Harris County TAFP hosts med student forum

Tags: HCAFP, Leon Rochen, Puja Sehgal, Patrick Carter, Donald Nino, Texas Family Medicine Preceptorship Program, Medical Student Roundtable

By Jean Klewitz

As all members of TAFP are keenly aware, Texas and the nation suffer from a persistent shortage of primary care physicians. We need more family doctors. The Harris County Academy of Family Physicians is taking important steps to generate and cultivate interest in family medicine among medical students.

HCAFP met for their Second Annual Medical Student Roundtable on Wednesday, Feb. 3, to discuss the specialty of family medicine. Members welcomed students early in their education from Baylor and UT Houston to a swanky restaurant on the sixth floor of the John P. McGovern Texas Medical Center Commons Building for an evening of frank questions and enlightening discussion.

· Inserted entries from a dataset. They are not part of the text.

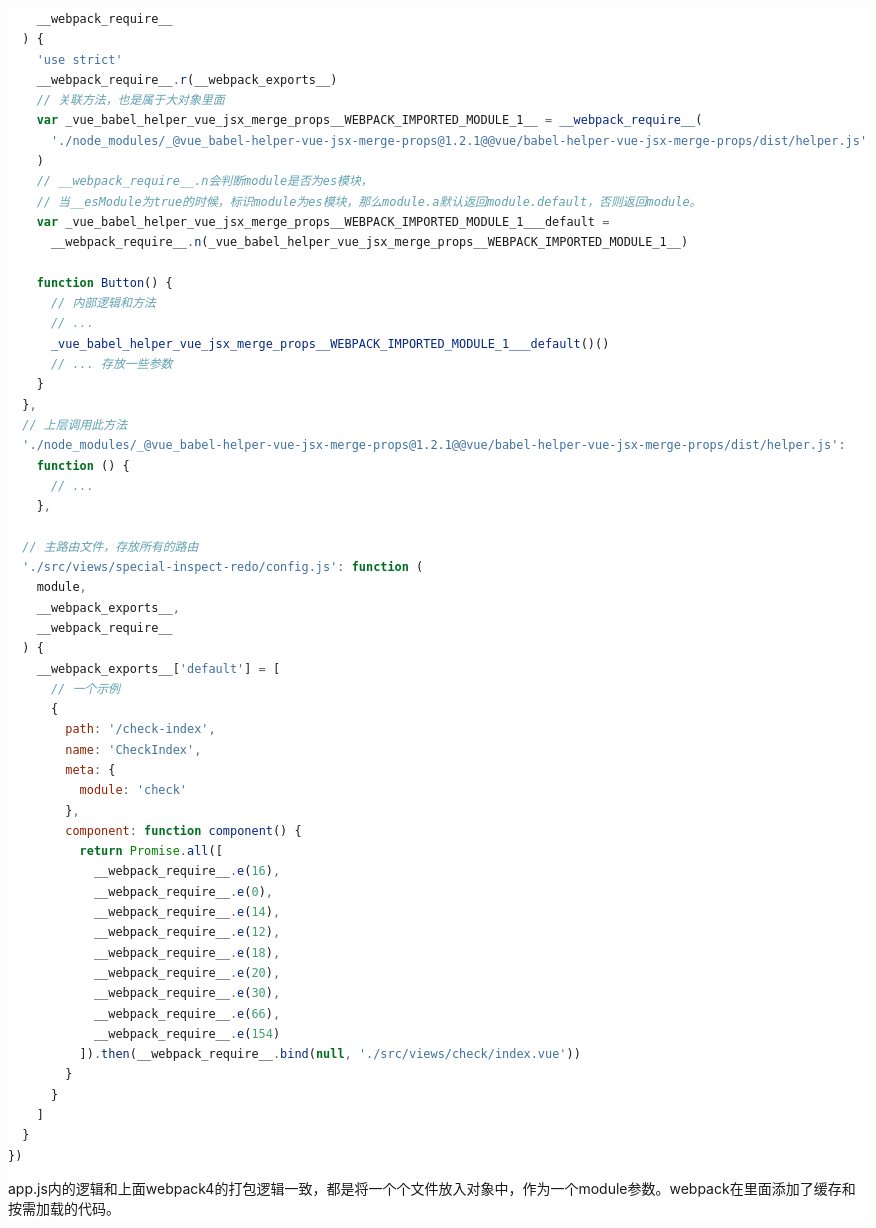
 ```javascript
    __webpack_require__
  ) {
    'use strict'
    __webpack_require__.r(__webpack_exports__)
    // 关联方法，也是属于大对象里面
    var _vue_babel_helper_vue_jsx_merge_props__WEBPACK_IMPORTED_MODULE_1__ = __webpack_require__(
      './node_modules/_@vue_babel-helper-vue-jsx-merge-props@1.2.1@@vue/babel-helper-vue-jsx-merge-props/dist/helper.js'
    )
    // __webpack_require__.n会判断module是否为es模块，
    // 当__esModule为true的时候，标识module为es模块，那么module.a默认返回module.default，否则返回module。
    var _vue_babel_helper_vue_jsx_merge_props__WEBPACK_IMPORTED_MODULE_1___default =
      __webpack_require__.n(_vue_babel_helper_vue_jsx_merge_props__WEBPACK_IMPORTED_MODULE_1__)

    function Button() {
      // 内部逻辑和方法
      // ...
      _vue_babel_helper_vue_jsx_merge_props__WEBPACK_IMPORTED_MODULE_1___default()()
      // ... 存放一些参数
    }
  },
  // 上层调用此方法
  './node_modules/_@vue_babel-helper-vue-jsx-merge-props@1.2.1@@vue/babel-helper-vue-jsx-merge-props/dist/helper.js':
    function () {
      // ...
    },

  // 主路由文件，存放所有的路由
  './src/views/special-inspect-redo/config.js': function (
    module,
    __webpack_exports__,
    __webpack_require__
  ) {
    __webpack_exports__['default'] = [
      // 一个示例
      {
        path: '/check-index',
        name: 'CheckIndex',
        meta: {
          module: 'check'
        },
        component: function component() {
          return Promise.all([
            __webpack_require__.e(16),
            __webpack_require__.e(0),
            __webpack_require__.e(14),
            __webpack_require__.e(12),
            __webpack_require__.e(18),
            __webpack_require__.e(20),
            __webpack_require__.e(30),
            __webpack_require__.e(66),
            __webpack_require__.e(154)
          ]).then(__webpack_require__.bind(null, './src/views/check/index.vue'))
        }
      }
    ]
  }
})
```

app.js内的逻辑和上面webpack4的打包逻辑一致，都是将一个个文件放入对象中，作为一个module参数。webpack在里面添加了缓存和按需加载的代码。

“It’s an awesome opportunity for students to be able to talk and ask any questions to family physicians in different practice settings,” says Dr. Puja Sehgal, TAFP member and Family/Occupational Medicine doctor at Kelsey-Seybold Clinic. As HCAFP president, Sehgal moderated the seven-physician panel. The panelists represented academic medicine, multi-specialty group practice, solo practice, concierge medicine, international missionary work, and locums tenens. “We truly believe that hearing from family physicians about their own story provides motivation to choose this career and that the voices of professional satisfaction will inspire the next generation,” Sehgal says.

By hosting this event, chapter members hope to counter some of the negative messages medical students often hear from faculty, advisors, and their peers in academic health centers. “Medical students receive a great deal of misinformation regarding careers in family medicine,” says Leon Rochen, Executive Director of HCAFP.

Once the roundtable discussion was underway, students asked about income expectations, practicing in urban areas, and why physicians on the panel chose family medicine. Many of the physicians said family medicine was not their first choice. Several found themselves interested in multiple specialties, which they said made it difficult to choose just one. “I think a good reason to go into family medicine is if you want to keep your options open, if you want to particularly keep your geographic options open or your international options open, you truly can go anywhere,” Patrick Carter, MD, told the students. Carter is the Director of Quality Improvement, Managed Care, and Department Chief of Family Medicine at Kelsey Seybold Clinic. “The students chuckled when he made the analogy of family docs being the “Pluripotent stem cell of medicine” and the physicians agreed when Dr. Carter and Dr. Donald Nino of Channelview explained that with family medicine you don’t send somebody out of your office saying “that’s not my specialty.”

Many of the physicians in attendance recommended that students consider doing a preceptorship through the Texas Family Medicine Preceptorship Program. Several students shared that they had completed preceptorships and felt that the experience was helpful. Panelist Eric Lee, MD, Baylor Family Medicine faculty advisor, said that preceptorships are a great opportunity to see how family medicine is practiced and that the roundtable discussions are a great way for students to hear directly from family doctors.

The HCAFP Medical Student Roundtable is a perfect example of how local chapters of TAFP can and are working to inspire the next generation of family physicians by engaging medical schools and students. If your local chapter is doing something similar, be sure to let us know here at TAFP headquarters.

The 3rd Annual Medical Student Roundtable is scheduled for March 6, 2018 and HCAFP encourages other chapters to attend as their guests.